Dubious websites advancing so called 'fake-news' have received a lot of attention, especially during polarized electoral campaigns. While much of the research has been focused on their pervasiveness and prevalence in voters' media diets, we know less about the people who are prone to consume misleading information online and more importantly how they reach the websites that spread it. To answer these questions we analyze a nationally representative panel collected during the 2018 US midterm election containing detailed information on the web browsing activity of respondents for 2 months during the electoral campaign. We find that, on average, unreliable news constitute about 5% of respondents' online media diet and that older and more conservative respondents are more likely to visit unreliable news websites. While social media platforms form a more prominent source of transitions to untrustworthy than credible websites, unreliable news appear to form a routine, organic part of online news diet for most prominent consumers of 'fake-news'.
“Emotion Shift and Transitional Justice in the Balkans”

(with Denisa Kostovicova and Ivor Sokolic)

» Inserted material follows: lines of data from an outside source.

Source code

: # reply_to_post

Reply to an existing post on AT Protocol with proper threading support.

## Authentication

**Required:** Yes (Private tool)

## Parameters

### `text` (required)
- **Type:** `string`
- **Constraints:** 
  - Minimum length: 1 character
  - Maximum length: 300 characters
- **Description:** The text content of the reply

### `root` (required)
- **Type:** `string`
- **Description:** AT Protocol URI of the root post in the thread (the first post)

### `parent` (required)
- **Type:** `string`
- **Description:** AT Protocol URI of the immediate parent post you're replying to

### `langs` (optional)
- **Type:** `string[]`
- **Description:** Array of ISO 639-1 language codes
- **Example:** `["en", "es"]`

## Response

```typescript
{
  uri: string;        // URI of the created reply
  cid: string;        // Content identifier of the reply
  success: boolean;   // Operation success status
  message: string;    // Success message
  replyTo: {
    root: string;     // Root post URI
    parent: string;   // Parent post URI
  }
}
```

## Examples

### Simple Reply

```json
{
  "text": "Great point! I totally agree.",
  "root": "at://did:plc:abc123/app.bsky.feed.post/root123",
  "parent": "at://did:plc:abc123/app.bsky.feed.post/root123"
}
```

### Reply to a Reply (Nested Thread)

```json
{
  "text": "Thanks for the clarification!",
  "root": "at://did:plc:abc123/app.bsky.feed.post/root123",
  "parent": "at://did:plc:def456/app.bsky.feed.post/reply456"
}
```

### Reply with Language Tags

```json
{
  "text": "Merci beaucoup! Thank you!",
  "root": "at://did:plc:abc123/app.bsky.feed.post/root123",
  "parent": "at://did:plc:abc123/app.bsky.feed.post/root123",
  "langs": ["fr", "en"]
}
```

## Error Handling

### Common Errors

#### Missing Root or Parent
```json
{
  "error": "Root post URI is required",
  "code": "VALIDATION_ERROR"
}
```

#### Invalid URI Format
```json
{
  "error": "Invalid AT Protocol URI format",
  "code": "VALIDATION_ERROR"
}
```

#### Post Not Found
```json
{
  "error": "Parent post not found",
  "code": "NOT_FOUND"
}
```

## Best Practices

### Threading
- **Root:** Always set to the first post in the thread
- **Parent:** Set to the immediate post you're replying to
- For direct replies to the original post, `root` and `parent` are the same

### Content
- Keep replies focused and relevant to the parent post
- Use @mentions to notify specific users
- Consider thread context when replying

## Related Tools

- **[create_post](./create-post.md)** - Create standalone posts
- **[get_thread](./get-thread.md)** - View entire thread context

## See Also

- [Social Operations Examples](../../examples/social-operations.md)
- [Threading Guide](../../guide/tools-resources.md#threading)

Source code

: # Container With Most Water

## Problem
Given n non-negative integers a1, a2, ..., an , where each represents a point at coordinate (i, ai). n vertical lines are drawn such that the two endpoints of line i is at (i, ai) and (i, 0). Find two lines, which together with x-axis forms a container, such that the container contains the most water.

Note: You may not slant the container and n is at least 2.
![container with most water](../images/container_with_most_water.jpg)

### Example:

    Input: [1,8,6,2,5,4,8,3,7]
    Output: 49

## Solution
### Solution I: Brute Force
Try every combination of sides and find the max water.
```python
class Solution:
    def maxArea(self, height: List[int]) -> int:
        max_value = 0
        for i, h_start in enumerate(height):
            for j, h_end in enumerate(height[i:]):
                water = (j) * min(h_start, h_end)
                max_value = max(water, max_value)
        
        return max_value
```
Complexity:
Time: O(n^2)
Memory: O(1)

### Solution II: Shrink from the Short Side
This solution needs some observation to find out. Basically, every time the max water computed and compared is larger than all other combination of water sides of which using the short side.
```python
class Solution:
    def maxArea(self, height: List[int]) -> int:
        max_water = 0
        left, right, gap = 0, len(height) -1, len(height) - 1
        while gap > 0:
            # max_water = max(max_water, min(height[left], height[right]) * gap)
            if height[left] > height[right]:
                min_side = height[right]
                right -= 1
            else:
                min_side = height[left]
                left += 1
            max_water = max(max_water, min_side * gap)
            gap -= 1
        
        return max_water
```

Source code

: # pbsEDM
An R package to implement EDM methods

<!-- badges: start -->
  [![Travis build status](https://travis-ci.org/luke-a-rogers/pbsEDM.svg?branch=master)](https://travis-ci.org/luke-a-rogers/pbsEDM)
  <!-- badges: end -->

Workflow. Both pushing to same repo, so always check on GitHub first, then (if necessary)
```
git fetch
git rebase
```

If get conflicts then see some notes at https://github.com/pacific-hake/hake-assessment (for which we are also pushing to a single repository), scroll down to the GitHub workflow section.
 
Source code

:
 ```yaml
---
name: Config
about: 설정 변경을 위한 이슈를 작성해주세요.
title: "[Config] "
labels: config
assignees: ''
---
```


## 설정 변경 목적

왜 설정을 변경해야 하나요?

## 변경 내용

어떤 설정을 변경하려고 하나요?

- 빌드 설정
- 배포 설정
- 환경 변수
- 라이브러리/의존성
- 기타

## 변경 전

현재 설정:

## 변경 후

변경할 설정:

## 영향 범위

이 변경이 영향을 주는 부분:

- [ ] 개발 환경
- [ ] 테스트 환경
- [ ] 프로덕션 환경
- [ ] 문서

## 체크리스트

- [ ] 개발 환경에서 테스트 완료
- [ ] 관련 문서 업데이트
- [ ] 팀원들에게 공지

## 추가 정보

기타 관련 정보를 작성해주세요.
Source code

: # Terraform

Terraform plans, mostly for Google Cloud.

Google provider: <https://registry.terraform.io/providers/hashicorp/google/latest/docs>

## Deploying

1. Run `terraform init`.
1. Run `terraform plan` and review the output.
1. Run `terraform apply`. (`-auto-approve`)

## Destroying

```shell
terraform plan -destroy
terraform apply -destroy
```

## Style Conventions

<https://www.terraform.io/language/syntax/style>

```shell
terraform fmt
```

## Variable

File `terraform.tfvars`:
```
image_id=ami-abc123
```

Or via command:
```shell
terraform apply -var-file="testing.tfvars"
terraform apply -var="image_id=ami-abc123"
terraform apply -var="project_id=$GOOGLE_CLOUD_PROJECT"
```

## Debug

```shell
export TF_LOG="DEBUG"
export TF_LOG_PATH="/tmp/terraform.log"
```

While emotions are central to recovery of post-conflict societies, we only have limited understanding of the role of emotions in transitional justice processes. Although it has been argued that post-conflict transitional justice needs to bring about a shift of negative to positive emotions to promote inter-ethnic reconciliation, we lack empirical evidence of emotion shift over time. To address this gap, we study a five-year-long multi-ethnic justice-seeking process. We focus on communication involving former adversaries, whilst drawing on theories of agonistic deliberation in divided societies, which foreground emotions and conflict in politics, and accounting for varying levels of exposure to violence. The study applies quantitative text analysis to a corpus of 1 million words of multi-lingual transcripts of transitional justice debates in the Balkans, in combination with a six-country survey of some 6,000 respondents. Instead of an emotion shift, we find that emotions remain stable over time, and identify prevalence of positive over negative emotions. At the micro level, dyads of speakers from ethnic groups involved in direct violence are more anxious, but not angrier or sadder, and more embedded in the transitional justice process. At the macro level of broader societies, we find that awareness of transitional justice debates is positively correlated with compassion. This fine-grained comparative study of emotions furthers the understanding of the affective dimension of transitional justice by providing evidence for a contentious but constructive transitional justice-seeking across ethnic lines without an emotion shift.